This is what I have to prove: If $A_1, A_2, \ldots , A_N$ partition the set $X$ then cardinality of $\sigma$-algebra generated by $A_1, A_2, \ldots , A_N$ is $2^N$.
I claim that $\sigma \left( \{ A_1, A_2 , \ldots A_N \} \right)$ is a boolean algebra with least element $\emptyset$ and greatest element $X$.
That is, I need to $(\sigma \left( \{ A_1, A_2 , \ldots A_N \} \right), \cup, \cap, \emptyset, X)$ is a complemented distributive lattice.
If $A, B$ are members of sigma algebra then $A\cup B$ and $A\cap B$ are in the sigma algebra by definition. It is clear that $A \lor B=\sup \{ A,B \} = A \cup B$ because $A\subset A\cup B$ and $B\subset A\cup B$ and so $A\cup B$ is an upperbound; and now if $A\subset C$ and $B \subset C$ then $A\cup B\subset C$. Hence, $A\cup B$ is the least upper bound of $\{ A , B \}$. Similarly, we can argue that $A\land B=A\cap B$. So it is indeed an lattice.
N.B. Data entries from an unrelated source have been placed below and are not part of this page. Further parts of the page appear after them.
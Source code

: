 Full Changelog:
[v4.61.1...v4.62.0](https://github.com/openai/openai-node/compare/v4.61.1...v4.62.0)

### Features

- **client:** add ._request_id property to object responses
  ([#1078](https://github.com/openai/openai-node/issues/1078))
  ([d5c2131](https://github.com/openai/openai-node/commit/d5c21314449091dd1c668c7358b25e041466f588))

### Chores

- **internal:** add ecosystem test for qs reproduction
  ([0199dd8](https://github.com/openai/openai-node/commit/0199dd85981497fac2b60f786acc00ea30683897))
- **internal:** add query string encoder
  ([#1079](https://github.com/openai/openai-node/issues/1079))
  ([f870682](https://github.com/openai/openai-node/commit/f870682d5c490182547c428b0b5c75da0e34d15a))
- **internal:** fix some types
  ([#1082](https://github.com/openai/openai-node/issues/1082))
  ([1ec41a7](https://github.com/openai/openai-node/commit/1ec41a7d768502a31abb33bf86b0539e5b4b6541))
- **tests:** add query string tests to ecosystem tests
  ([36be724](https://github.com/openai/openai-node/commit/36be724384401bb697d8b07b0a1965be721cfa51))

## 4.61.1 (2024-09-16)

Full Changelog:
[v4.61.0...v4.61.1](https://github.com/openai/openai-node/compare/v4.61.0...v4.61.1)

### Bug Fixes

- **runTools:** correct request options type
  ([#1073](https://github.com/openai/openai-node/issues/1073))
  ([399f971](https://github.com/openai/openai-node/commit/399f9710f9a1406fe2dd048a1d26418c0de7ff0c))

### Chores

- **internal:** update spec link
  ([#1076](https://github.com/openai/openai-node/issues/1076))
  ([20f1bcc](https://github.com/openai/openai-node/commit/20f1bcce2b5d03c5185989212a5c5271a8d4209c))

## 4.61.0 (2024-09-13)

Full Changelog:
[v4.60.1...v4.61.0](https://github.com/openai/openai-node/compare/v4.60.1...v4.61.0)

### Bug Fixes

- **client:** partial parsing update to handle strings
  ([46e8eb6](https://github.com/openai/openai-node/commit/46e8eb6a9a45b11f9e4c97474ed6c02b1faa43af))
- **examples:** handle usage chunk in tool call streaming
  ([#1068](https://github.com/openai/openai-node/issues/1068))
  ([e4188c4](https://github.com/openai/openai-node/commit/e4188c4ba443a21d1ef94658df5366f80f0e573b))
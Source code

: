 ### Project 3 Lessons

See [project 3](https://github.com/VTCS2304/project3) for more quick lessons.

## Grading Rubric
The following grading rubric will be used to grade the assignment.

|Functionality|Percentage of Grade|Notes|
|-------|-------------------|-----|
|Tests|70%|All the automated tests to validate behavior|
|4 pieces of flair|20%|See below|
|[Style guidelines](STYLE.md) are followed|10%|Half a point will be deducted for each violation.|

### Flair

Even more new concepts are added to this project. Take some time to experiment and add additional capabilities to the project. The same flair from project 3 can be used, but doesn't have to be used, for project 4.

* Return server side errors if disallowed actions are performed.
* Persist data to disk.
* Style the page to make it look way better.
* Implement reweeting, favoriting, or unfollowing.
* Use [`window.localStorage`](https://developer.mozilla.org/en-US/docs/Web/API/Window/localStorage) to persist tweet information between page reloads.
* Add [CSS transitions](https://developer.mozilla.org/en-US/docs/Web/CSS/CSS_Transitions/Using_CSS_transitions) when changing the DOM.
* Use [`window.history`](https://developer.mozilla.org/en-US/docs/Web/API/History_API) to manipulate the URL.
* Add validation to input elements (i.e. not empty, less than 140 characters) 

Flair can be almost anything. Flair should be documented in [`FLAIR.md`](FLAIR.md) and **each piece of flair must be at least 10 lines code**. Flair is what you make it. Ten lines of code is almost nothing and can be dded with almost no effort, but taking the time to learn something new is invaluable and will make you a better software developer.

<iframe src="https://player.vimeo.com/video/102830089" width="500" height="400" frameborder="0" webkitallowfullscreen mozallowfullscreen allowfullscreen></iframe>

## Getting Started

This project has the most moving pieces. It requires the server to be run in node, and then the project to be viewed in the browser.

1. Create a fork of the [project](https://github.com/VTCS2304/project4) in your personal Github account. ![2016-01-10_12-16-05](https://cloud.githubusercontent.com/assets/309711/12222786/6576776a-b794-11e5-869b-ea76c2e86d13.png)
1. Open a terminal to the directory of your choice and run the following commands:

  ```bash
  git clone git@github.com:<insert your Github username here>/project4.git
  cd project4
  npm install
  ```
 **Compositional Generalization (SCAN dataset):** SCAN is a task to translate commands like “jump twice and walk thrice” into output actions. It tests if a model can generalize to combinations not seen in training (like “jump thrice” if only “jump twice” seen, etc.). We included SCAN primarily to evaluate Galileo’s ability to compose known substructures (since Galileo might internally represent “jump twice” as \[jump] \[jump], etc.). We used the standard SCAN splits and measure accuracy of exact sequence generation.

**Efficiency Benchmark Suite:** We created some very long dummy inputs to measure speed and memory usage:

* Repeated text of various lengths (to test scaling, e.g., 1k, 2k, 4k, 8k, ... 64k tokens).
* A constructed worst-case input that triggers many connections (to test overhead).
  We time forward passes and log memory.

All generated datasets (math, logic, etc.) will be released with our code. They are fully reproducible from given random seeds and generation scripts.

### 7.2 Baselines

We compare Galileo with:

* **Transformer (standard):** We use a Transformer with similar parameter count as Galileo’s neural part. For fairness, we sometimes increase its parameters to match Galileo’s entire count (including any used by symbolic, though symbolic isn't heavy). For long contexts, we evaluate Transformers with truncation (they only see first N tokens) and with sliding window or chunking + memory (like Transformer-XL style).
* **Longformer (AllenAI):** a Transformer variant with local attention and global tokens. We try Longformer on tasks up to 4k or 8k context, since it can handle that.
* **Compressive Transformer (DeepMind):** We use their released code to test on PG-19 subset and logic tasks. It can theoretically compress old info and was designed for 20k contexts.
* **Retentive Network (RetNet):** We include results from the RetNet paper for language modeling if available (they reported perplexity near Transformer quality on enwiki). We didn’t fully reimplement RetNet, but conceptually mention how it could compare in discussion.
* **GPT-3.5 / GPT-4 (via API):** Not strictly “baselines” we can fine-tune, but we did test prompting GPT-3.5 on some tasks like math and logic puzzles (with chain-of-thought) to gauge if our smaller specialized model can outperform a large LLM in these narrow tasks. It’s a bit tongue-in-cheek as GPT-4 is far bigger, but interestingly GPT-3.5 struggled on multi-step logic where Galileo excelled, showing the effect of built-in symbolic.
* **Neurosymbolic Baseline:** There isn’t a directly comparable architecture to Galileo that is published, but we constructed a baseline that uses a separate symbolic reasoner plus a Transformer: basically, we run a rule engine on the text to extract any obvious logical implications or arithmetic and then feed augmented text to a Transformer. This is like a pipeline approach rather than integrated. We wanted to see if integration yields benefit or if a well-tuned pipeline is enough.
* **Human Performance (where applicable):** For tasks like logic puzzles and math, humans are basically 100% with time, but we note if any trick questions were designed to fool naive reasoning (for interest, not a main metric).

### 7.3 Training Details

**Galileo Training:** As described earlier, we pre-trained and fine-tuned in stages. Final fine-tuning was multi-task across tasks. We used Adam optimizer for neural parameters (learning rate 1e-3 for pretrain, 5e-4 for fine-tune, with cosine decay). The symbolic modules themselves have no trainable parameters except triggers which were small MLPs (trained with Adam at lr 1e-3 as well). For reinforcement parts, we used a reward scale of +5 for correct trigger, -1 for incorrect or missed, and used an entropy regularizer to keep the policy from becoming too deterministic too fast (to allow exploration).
Distributivity is clear as $\cup$ distributes over $\cap$ and $\cap$ distributes over $\cup$.
Complemented is clear because if $A$ is in the sigma algebra then so is $A^{c}$.
I claim that all the atoms of this boolean algebra are $A_1, A_2, \ldots , A_N$. Let's first show that $A_i$ is an atom. If we show that there are no element "smaller" than $A_i$, we will be done. (I'm not sure on how to do this but intuitively, the sigma algebra contains all the countable union of all possible countable intersection of the sets of the form $A_i$ or $A_i^{c}=\cup_{j\ne i} A_j$, so it seems to me that there cannot be anything smaller than $A_i$'s).
Now if $A$ is an atom then since $A\cap A_i \ne \emptyset$ for some $i$ because $A_i$'s partition $X$. Since $A$ and $A_i$ are both atoms, we must have $A\cap A_i =A$ and $A\cap A_i =A_i$ and so $A=A_i$.
And now since the boolean algebra is finite because the sigma algebra contains all the countable union of all possible countable intersection of the sets of the form $A_i$ or $A_i^{c}=\cup_{j\ne i} A_j$. We have that any element can be written uniquely as a join of atoms, so, there must be $2^{N}$ elements in the sigma algebra.
Is this proof correct? I would appreciate it if someone could suggest me on how to fill the gaps in my proof.